Received date: 2008-09-19

  Revised date: 2008-12-13

  Online published: 2010-01-26

摘要

本文针对车牌字符识别系统在工程应用中存在识别准确率不高、效率低的问题,从工程实践的角度描述了一种新的基于BP神经网络的识别系统在车牌字符识别中的应用。详细介绍了车牌字符识别中的样本集和测试集的组织、图像二值化、归一化、图像去噪、神经网络构建和训练。实践结果表明,本系统适用于自然场景中的车牌自动识别问题,并且具有较强的适应性。

本文引用格式

张坤艳 , 钟宜亚 , 苗松池 , 王桂娟 . 一种基于全局阈值二值化方法的BP神经网络车牌字符识别系统[J]. 计算机工程与科学, 2010 , 32(2) : 88 -89 . DOI: 10.3969/j.issn.1007130X.2010.

Abstract

In view of the shortcomings of the automobile license plate identification systems, such as the low identification accuracy and efficiency under practical conditions, a new identification system based on the BP network is designed.

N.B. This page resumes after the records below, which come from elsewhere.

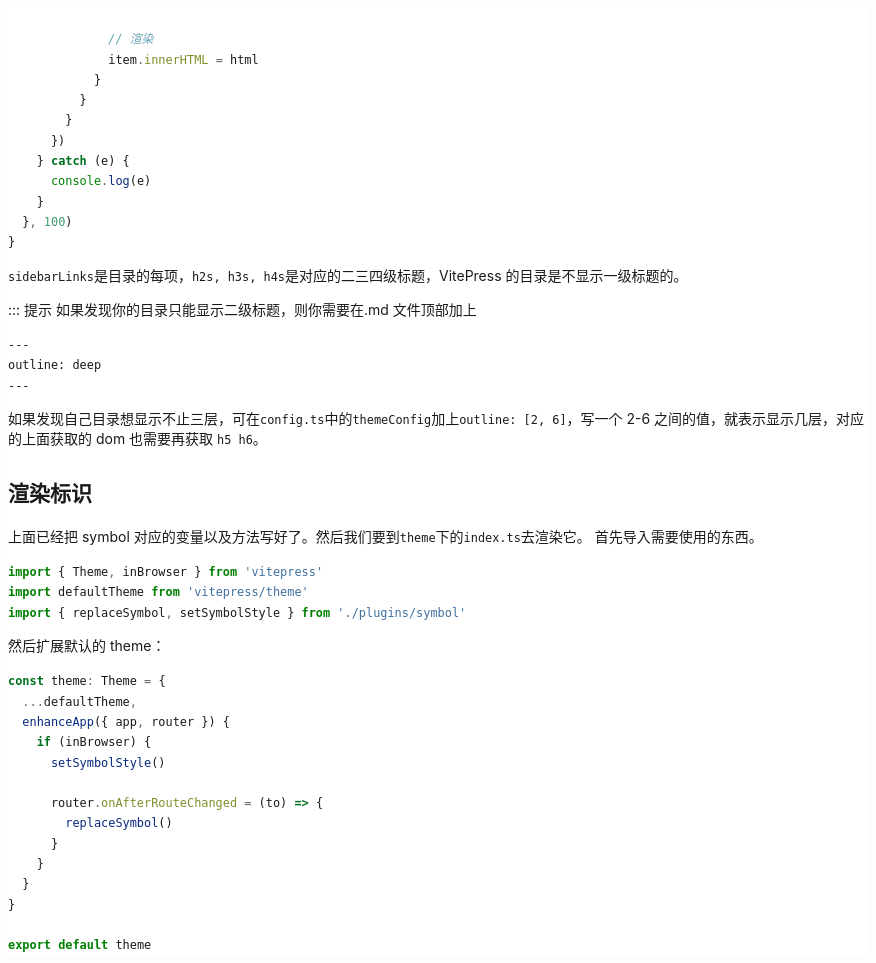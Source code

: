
 ```ts

              // 渲染
              item.innerHTML = html
            }
          }
        }
      })
    } catch (e) {
      console.log(e)
    }
  }, 100)
}
```

`sidebarLinks`是目录的每项，`h2s, h3s, h4s`是对应的二三四级标题，VitePress 的目录是不显示一级标题的。

::: 提示
如果发现你的目录只能显示二级标题，则你需要在.md 文件顶部加上

```
---
outline: deep
---
```

如果发现自己目录想显示不止三层，可在`config.ts`中的`themeConfig`加上`outline: [2, 6]`，写一个 2-6 之间的值，就表示显示几层，对应的上面获取的 dom 也需要再获取 `h5 h6`。

## 渲染标识

上面已经把 symbol 对应的变量以及方法写好了。然后我们要到`theme`下的`index.ts`去渲染它。
首先导入需要使用的东西。

```ts
import { Theme, inBrowser } from 'vitepress'
import defaultTheme from 'vitepress/theme'
import { replaceSymbol, setSymbolStyle } from './plugins/symbol'
```

然后扩展默认的 theme：

```ts
const theme: Theme = {
  ...defaultTheme,
  enhanceApp({ app, router }) {
    if (inBrowser) {
      setSymbolStyle()

      router.onAfterRouteChanged = (to) => {
        replaceSymbol()
      }
    }
  }
}

export default theme
```
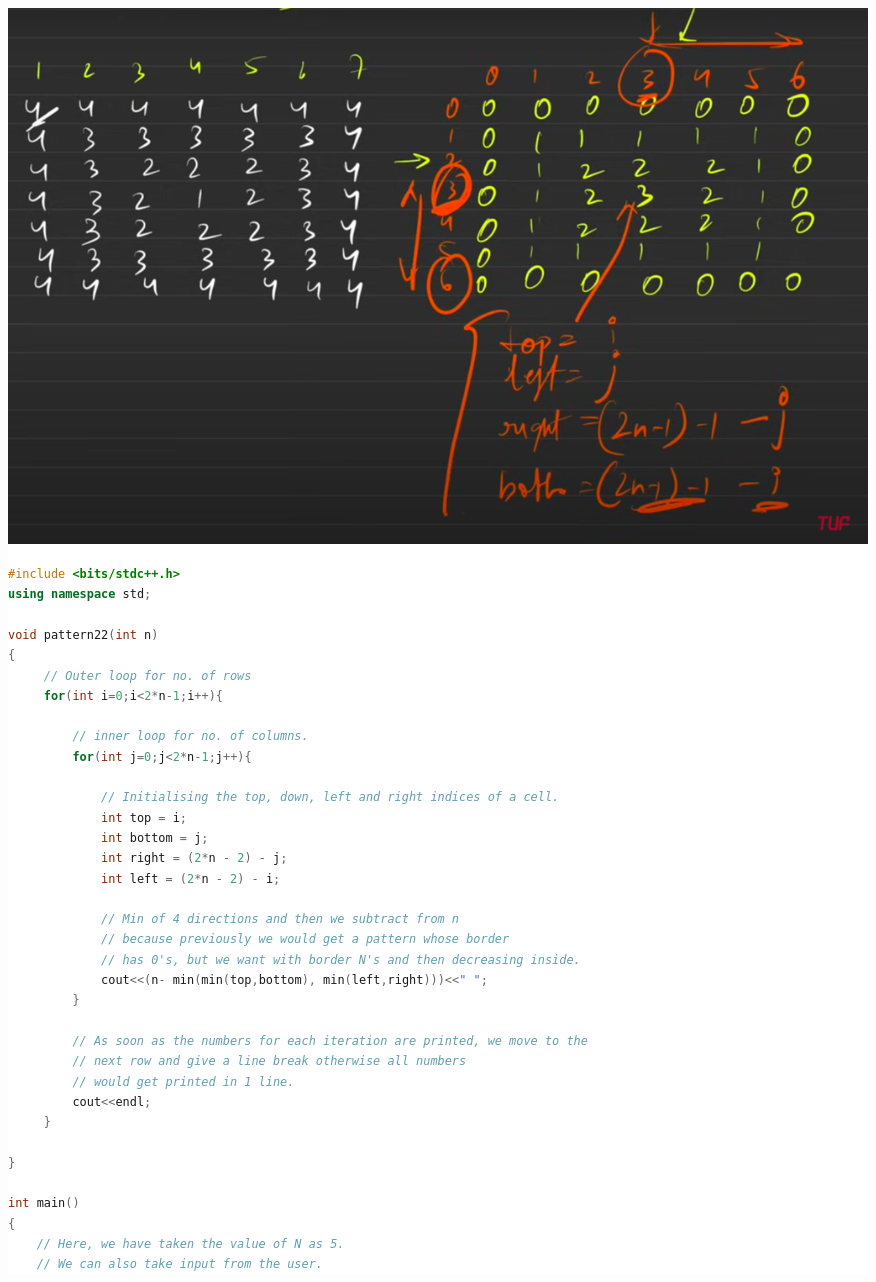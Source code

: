 ![alt text](image-4.png)
```cpp
#include <bits/stdc++.h>
using namespace std;

void pattern22(int n)
{
     // Outer loop for no. of rows
     for(int i=0;i<2*n-1;i++){
         
         // inner loop for no. of columns.
         for(int j=0;j<2*n-1;j++){
             
             // Initialising the top, down, left and right indices of a cell.
             int top = i;
             int bottom = j;
             int right = (2*n - 2) - j;
             int left = (2*n - 2) - i;
             
             // Min of 4 directions and then we subtract from n
             // because previously we would get a pattern whose border
             // has 0's, but we want with border N's and then decreasing inside.
             cout<<(n- min(min(top,bottom), min(left,right)))<<" ";
         }
         
         // As soon as the numbers for each iteration are printed, we move to the
         // next row and give a line break otherwise all numbers
         // would get printed in 1 line.
         cout<<endl;
     }
      
}

int main()
{   
    // Here, we have taken the value of N as 5.
    // We can also take input from the user.
```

In terms of engineering application,the character identification of automobile license plates is addressed in detail, including building the training sets of samples, image binarization, normalization, removal of noise,and neural network construction. The experimental results show that the system has good performance even when the  images have low quality and the license plates are located in a complicated natural scene.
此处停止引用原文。